Spiral-type heteropolyhedral coordination network based on single-crystal LiSrPO₄: Implications for luminescent materials

Novel structures of luminescent materials, which are used as light sources for next-generation illumination, are continuously being improved for use in white-light-emitting diodes. Activator-doped known structures are reported as habitual down-conversion phosphors in solid-state lightings and displays. Consequently, the intrinsic qualities of the existent compounds produce deficiencies that limit their applications. Herein we report a spiral-network single-crystal orthophosphate (LiSrPO₄) prepared in a platinum crucible with LiCl flux through crystal-growth reactions of SrCl₂ and Li₃PO₄ in air. It crystallizes in a hexagonal system with a=5.0040(2) and c=24.6320(16) Å, V=534.15(5) ų, and Z=6 in the space group P6₅. The unit cell is comprised of LiO ₄ and PO₄ tetrahedrons that form a three-dimensional LiPO₄^2- anionic framework with a helical channel structure along the c axis in which the Sr²⁺ cation is accommodated. The optical band gap of this composition is about 3.65 eV, as determined by using UV/Vis absorption and diffuse reflection spectra. We used the crystal-growth method to synthesize blue- and red-emitting crystals that exhibited pure color, low reabsorption, a large Stokes shift, and efficient conversion of ultraviolet excitation light into visible light.
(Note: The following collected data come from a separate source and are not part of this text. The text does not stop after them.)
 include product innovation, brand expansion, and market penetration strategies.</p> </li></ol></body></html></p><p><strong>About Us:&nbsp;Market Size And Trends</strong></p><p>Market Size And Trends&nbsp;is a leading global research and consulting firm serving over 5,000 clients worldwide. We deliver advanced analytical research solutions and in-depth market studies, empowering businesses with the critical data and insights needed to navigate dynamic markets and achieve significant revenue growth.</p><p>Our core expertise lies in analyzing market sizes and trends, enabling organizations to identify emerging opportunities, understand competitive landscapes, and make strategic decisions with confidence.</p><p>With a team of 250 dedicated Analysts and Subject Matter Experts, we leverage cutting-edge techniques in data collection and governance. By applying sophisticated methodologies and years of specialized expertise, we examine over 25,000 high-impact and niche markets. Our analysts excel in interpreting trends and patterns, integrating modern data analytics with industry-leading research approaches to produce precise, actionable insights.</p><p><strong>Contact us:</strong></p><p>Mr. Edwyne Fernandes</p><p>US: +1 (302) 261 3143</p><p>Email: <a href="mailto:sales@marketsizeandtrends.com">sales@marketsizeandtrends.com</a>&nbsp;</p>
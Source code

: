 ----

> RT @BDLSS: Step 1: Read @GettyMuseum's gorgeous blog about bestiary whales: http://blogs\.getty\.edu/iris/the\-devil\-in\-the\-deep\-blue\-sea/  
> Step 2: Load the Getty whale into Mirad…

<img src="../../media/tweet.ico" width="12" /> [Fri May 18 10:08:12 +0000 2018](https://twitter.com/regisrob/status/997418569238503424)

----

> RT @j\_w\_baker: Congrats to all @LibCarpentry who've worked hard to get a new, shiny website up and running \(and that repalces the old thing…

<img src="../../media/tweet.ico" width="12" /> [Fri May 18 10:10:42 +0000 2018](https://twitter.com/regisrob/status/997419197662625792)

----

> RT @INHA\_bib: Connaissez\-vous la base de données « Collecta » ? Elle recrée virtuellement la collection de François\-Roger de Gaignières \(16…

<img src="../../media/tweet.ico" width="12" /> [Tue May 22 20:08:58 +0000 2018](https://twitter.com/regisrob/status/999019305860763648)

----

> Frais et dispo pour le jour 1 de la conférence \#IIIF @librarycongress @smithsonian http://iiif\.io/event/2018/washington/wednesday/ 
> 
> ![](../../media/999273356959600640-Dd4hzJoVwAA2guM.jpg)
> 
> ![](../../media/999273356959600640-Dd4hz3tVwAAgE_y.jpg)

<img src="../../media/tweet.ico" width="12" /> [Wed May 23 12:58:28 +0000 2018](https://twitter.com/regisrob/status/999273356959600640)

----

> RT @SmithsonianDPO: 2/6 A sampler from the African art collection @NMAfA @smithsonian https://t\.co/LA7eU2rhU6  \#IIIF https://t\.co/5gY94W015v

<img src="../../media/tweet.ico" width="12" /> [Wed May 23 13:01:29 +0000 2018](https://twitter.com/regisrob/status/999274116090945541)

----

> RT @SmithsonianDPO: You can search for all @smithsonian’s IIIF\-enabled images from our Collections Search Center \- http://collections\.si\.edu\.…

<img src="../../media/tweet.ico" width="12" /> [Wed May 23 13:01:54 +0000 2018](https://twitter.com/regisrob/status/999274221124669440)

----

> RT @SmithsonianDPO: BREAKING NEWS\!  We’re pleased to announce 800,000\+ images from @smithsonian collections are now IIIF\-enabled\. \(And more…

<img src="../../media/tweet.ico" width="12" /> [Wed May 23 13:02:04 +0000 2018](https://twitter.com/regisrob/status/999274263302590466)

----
Emphasis was placed on the development of gratifying structure-related properties of rare-earth luminescent materials and their applications. A profound structure: LiSrPO₄ comprises LiO ₄ and PO₄ tetrahedrons that form a three-dimensional LiPO₄^2- anionic framework with a helical channel structure along the c axis in which the Sr²⁺ cation is accommodated (see figure). The LiSrPO₄:RE (RE=Eu²⁺ and Eu³⁺) phosphors have potential applications in developing near-UV white LEDs with RGB pure color, thermal stability, and high brightness.